In contrast, the placentas may be overlapping for dichorionic twins, making it hard to distinguish them, making it difficult to discern mono- or dichorionic twins on solely the appearance of the placentas on ultrasound.

==Complications==
In addition to a shared placenta, monochorionic twins also have their circulatory systems intermingled in random and unpredictable circulatory anastomoses. This can cause disproportionate blood supply, resulting in twin-to-twin transfusion syndrome (TTTS) in 20% of MoDi pregnancies. This is the main complication of monochorionic twins.

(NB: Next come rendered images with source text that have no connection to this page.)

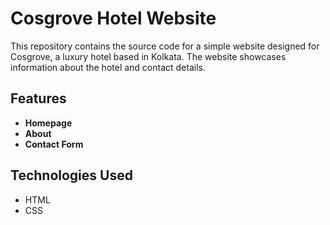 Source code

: # Cosgrove Hotel Website

This repository contains the source code for a simple website designed for Cosgrove, a luxury hotel based in Kolkata. The website showcases information about the hotel and contact details.

## Features

- **Homepage**
- **About**
- **Contact Form**

## Technologies Used

- HTML
- CSS
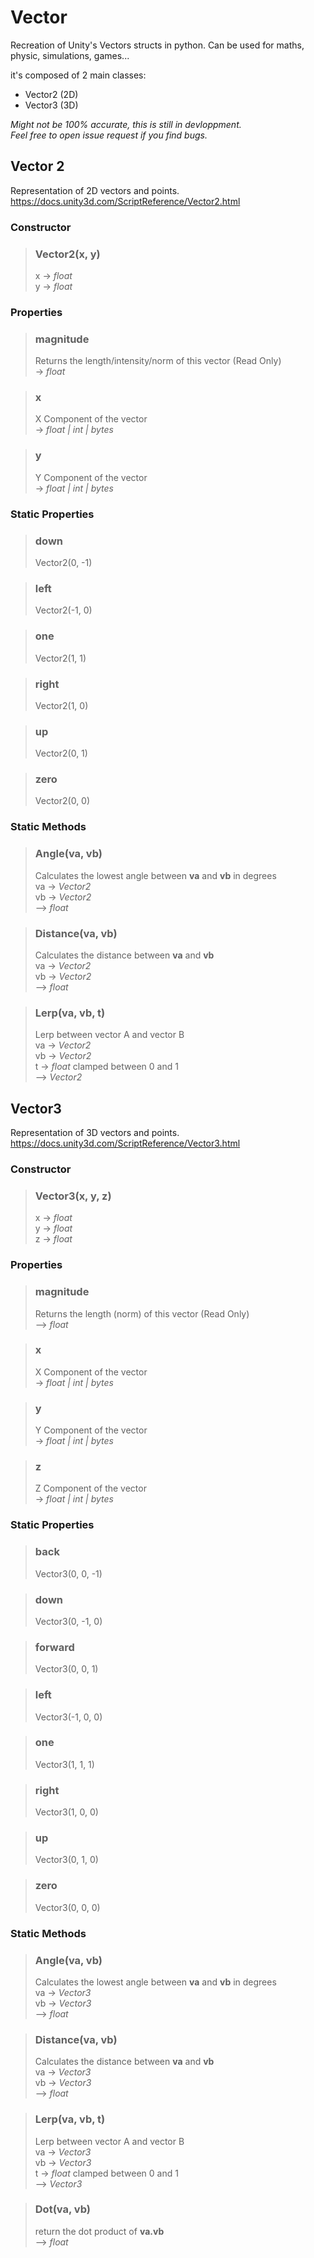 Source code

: # Vector

Recreation of Unity's Vectors structs in python.
Can be used for maths, physic, simulations, games...

it's composed of 2 main classes:

- Vector2 (2D)
- Vector3 (3D)

_Might not be 100% accurate, this is still in devloppment._  
_Feel free to open issue request if you find bugs._

## Vector 2

Representation of 2D vectors and points.
<https://docs.unity3d.com/ScriptReference/Vector2.html>

### Constructor

> ### Vector2(x, y)
>
> x -> _float_  
> y -> _float_

### Properties

> ### magnitude
>
> Returns the length/intensity/norm of this vector (Read Only)  
> -> _float_

> ### x
>
> X Component of the vector  
> -> _float | int | bytes_

> ### y
>
> Y Component of the vector  
> -> _float | int | bytes_

### Static Properties

> ### down
>
> Vector2(0, -1)

> ### left
>
> Vector2(-1, 0)

> ### one
>
> Vector2(1, 1)

> ### right
>
> Vector2(1, 0)

> ### up
>
> Vector2(0, 1)

> ### zero
>
> Vector2(0, 0)

### Static Methods

> ### Angle(va, vb)
>
> Calculates the lowest angle between **va** and **vb** in degrees  
> va -> _Vector2_  
> vb -> _Vector2_  
> --> _float_

> ### Distance(va, vb)
>
> Calculates the distance between **va** and **vb**  
> va -> _Vector2_  
> vb -> _Vector2_  
> --> _float_

> ### Lerp(va, vb, t)
>
> Lerp between vector A and vector B  
> va -> _Vector2_  
> vb -> _Vector2_  
> t -> _float_ clamped between 0 and 1  
> --> _Vector2_

## Vector3

Representation of 3D vectors and points.
<https://docs.unity3d.com/ScriptReference/Vector3.html>

### Constructor

> ### Vector3(x, y, z)
>
> x -> _float_  
> y -> _float_  
> z -> _float_

### Properties

> ### magnitude
>
> Returns the length (norm) of this vector (Read Only)  
> --> _float_

> ### x
>
> X Component of the vector  
> -> _float | int | bytes_

> ### y
>
> Y Component of the vector  
> -> _float | int | bytes_

> ### z
>
> Z Component of the vector  
> -> _float | int | bytes_

### Static Properties

> ### back
>
> Vector3(0, 0, -1)

> ### down
>
> Vector3(0, -1, 0)

> ### forward
>
> Vector3(0, 0, 1)

> ### left
>
> Vector3(-1, 0, 0)

> ### one
>
> Vector3(1, 1, 1)

> ### right
>
> Vector3(1, 0, 0)

> ### up
>
> Vector3(0, 1, 0)

> ### zero
>
> Vector3(0, 0, 0)

### Static Methods

> ### Angle(va, vb)
>
> Calculates the lowest angle between **va** and **vb** in degrees  
> va -> _Vector3_  
> vb -> _Vector3_  
> --> _float_

> ### Distance(va, vb)
>
> Calculates the distance between **va** and **vb**  
> va -> _Vector3_  
> vb -> _Vector3_  
> --> _float_

> ### Lerp(va, vb, t)
>
> Lerp between vector A and vector B  
> va -> _Vector3_  
> vb -> _Vector3_  
> t -> _float_ clamped between 0 and 1  
> --> _Vector3_

> ### Dot(va, vb)
>
> return the dot product of **va.vb**  
> --> _float_
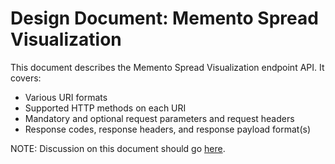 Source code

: # Design Document: Memento Spread Visualization

This document describes the Memento Spread Visualization endpoint API. It covers:

* Various URI formats
* Supported HTTP methods on each URI
* Mandatory and optional request parameters and request headers
* Response codes, response headers, and response payload format(s)

NOTE: Discussion on this document should go [here](https://github.com/machawk1/MementoSpreadViz/issues/14).
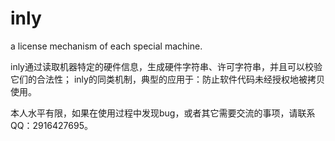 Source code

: inly
====

a license mechanism of each special machine.

inly通过读取机器特定的硬件信息，生成硬件字符串、许可字符串，并且可以校验它们的合法性；
inly的同类机制，典型的应用于：防止软件代码未经授权地被拷贝使用。

本人水平有限，如果在使用过程中发现bug，或者其它需要交流的事项，请联系QQ：2916427695。
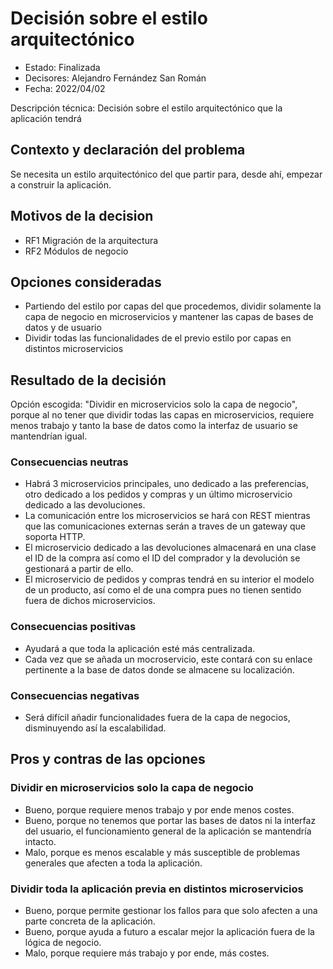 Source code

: # Decisión sobre el estilo arquitectónico

* Estado: Finalizada
* Decisores: Alejandro Fernández San Román
* Fecha: 2022/04/02

Descripción técnica: Decisión sobre el estilo arquitectónico que la aplicación tendrá

## Contexto y declaración del problema

Se necesita un estilo arquitectónico del que partir para, desde ahí, empezar a construir la aplicación.

## Motivos de la decision 

* RF1 Migración de la arquitectura
* RF2 Módulos de negocio

## Opciones consideradas

* Partiendo del estilo por capas del que procedemos, dividir solamente la capa de negocio en microservicios y mantener las capas de bases de datos y de usuario
* Dividir todas las funcionalidades de el previo estilo por capas en distintos microservicios

## Resultado de la decisión

Opción escogida: "Dividir en microservicios solo la capa de negocio", porque al no tener que dividir todas las capas en microservicios, requiere menos trabajo y tanto la base de datos como la interfaz de usuario se mantendrían igual.

### Consecuencias neutras

* Habrá 3 microservicios principales, uno dedicado a las preferencias, otro dedicado a los pedidos y compras y un último microservicio dedicado a las devoluciones.
* La comunicación entre los microservicios se hará con REST mientras que las comunicaciones externas serán a traves de un gateway que soporta HTTP.
* El microservicio dedicado a las devoluciones almacenará en una clase el ID de la compra así como el ID del comprador y la devolución se gestionará a partir de ello.
* El microservicio de pedidos y compras tendrá en su interior el modelo de un producto, así como el de una compra pues no tienen sentido fuera de dichos microservicios.

### Consecuencias positivas

* Ayudará a que toda la aplicación esté más centralizada.
* Cada vez que se añada un mocroservicio, este contará con su enlace pertinente a la base de datos donde se almacene su localización.

### Consecuencias negativas

* Será difícil añadir funcionalidades fuera de la capa de negocios, disminuyendo así la escalabilidad.

## Pros y contras de las opciones

### Dividir en microservicios solo la capa de negocio

* Bueno, porque requiere menos trabajo y por ende menos costes.
* Bueno, porque no tenemos que portar las bases de datos ni la interfaz del usuario, el funcionamiento general de la aplicación se mantendría intacto.
* Malo, porque es menos escalable y más susceptible de problemas generales que afecten a toda la aplicación.

### Dividir toda la aplicación previa en distintos microservicios


* Bueno, porque permite gestionar los fallos para que solo afecten a una parte concreta de la aplicación.
* Bueno, porque ayuda a futuro a escalar mejor la aplicación fuera de la lógica de negocio.
* Malo, porque requiere más trabajo y por ende, más costes.








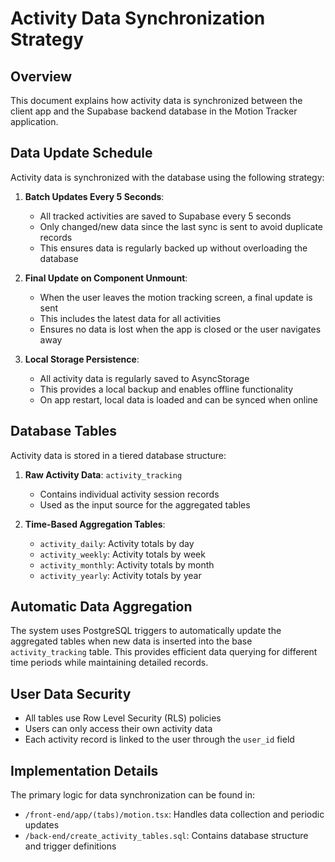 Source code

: # Activity Data Synchronization Strategy

## Overview

This document explains how activity data is synchronized between the client app and the Supabase backend database in the Motion Tracker application.

## Data Update Schedule

Activity data is synchronized with the database using the following strategy:

1. **Batch Updates Every 5 Seconds**:
   - All tracked activities are saved to Supabase every 5 seconds
   - Only changed/new data since the last sync is sent to avoid duplicate records
   - This ensures data is regularly backed up without overloading the database

2. **Final Update on Component Unmount**:
   - When the user leaves the motion tracking screen, a final update is sent
   - This includes the latest data for all activities
   - Ensures no data is lost when the app is closed or the user navigates away

3. **Local Storage Persistence**:
   - All activity data is regularly saved to AsyncStorage
   - This provides a local backup and enables offline functionality
   - On app restart, local data is loaded and can be synced when online

## Database Tables

Activity data is stored in a tiered database structure:

1. **Raw Activity Data**: `activity_tracking`
   - Contains individual activity session records
   - Used as the input source for the aggregated tables

2. **Time-Based Aggregation Tables**:
   - `activity_daily`: Activity totals by day
   - `activity_weekly`: Activity totals by week
   - `activity_monthly`: Activity totals by month
   - `activity_yearly`: Activity totals by year

## Automatic Data Aggregation

The system uses PostgreSQL triggers to automatically update the aggregated tables when new data is inserted into the base `activity_tracking` table. This provides efficient data querying for different time periods while maintaining detailed records.

## User Data Security

- All tables use Row Level Security (RLS) policies
- Users can only access their own activity data
- Each activity record is linked to the user through the `user_id` field

## Implementation Details

The primary logic for data synchronization can be found in:
- `/front-end/app/(tabs)/motion.tsx`: Handles data collection and periodic updates
- `/back-end/create_activity_tables.sql`: Contains database structure and trigger definitions
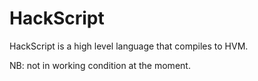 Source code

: # HackScript

HackScript is a high level language that compiles to HVM.

NB: not in working condition at the moment.
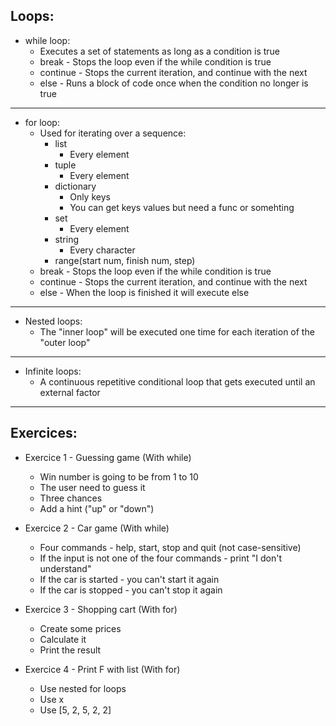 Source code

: Loops:
------

- while loop:
	- Executes a set of statements as long as a condition is true
	- break - Stops the loop even if the while condition is true
	- continue - Stops the current iteration, and continue with the next
	- else - Runs a block of code once when the condition no longer is true
--------

- for loop:
	- Used for iterating over a sequence:
		- list
			- Every element
		- tuple
			- Every element
		- dictionary
			- Only keys 
			- You can get keys values but need a func or somehting
		- set
			- Every element
		- string
			- Every character
		- range(start num, finish num, step)
	- break - Stops the loop even if the while condition is true
	- continue - Stops the current iteration, and continue with the next
	- else - When the loop is finished it will execute else
-----------

- Nested loops:
	- The "inner loop" will be executed one time for each iteration of the "outer loop"
------------

- Infinite loops:
	- A continuous repetitive conditional loop that gets executed until an external factor
-------------

Exercices:
----------

- Exercice 1 - Guessing game (With while)
	- Win number is going to be from 1 to 10
	- The user need to guess it
	- Three chances
	- Add a hint ("up" or "down")


- Exercice 2 - Car game (With while)
	- Four commands - help, start, stop and quit (not case-sensitive)
	- If the input is not one of the four commands - print "I don't understand"
	- If the car is started - you can't start it again
	- If the car is stopped - you can't stop it again


- Exercice 3 - Shopping cart (With for)
	- Create some prices
	- Calculate it
	- Print the result
 

- Exercice 4 - Print F with list (With for)
	- Use nested for loops
	- Use x
	- Use [5, 2, 5, 2, 2]
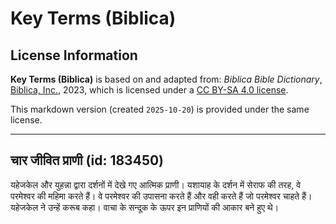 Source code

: # Key Terms (Biblica)

## License Information

**Key Terms (Biblica)** is based on and adapted from: _Biblica Bible Dictionary_, [Biblica, Inc.](https://www.biblica.com/), 2023, which is licensed under a [CC BY-SA 4.0 license](https://creativecommons.org/licenses/by-sa/4.0/legalcode.en).

This markdown version (created `2025-10-20`) is provided under the same license.



--------------------------------

## चार जीवित प्राणी (id: 183450)

यहेजकेल और युहन्ना द्वारा दर्शनों में देखे गए आत्मिक प्राणी। यशायाह के दर्शन में सेराफ की तरह, वे परमेश्वर की महिमा करते हैं। वे परमेश्वर की उपासना करते हैं और वही करते हैं जो परमेश्वर चाहते हैं। यहेजकेल ने उन्हें करूब कहा। वाचा के सन्दूक के ऊपर इन प्राणियों की आकार बने हुए थे।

The 80% of MoDi pregnancies without TTTS still have high rates of birth weight discordance, fetal growth restriction, prematurity and resultant cesarean section deliveries. One twin may also fail to develop a proper heart and become dependent on the pumping activity of the other twin's heart, resulting in twin reversed arterial perfusion. If one twin dies in utero, blood accumulates in that twin's body, causing exsanguination of the remaining twin.

In the case of monoamniotic twins the risk of complications is substantially higher because of additional potential umbilical cord entanglement and compression. However, the perinatal mortality of monochorionic diamniotic twins is fairly low.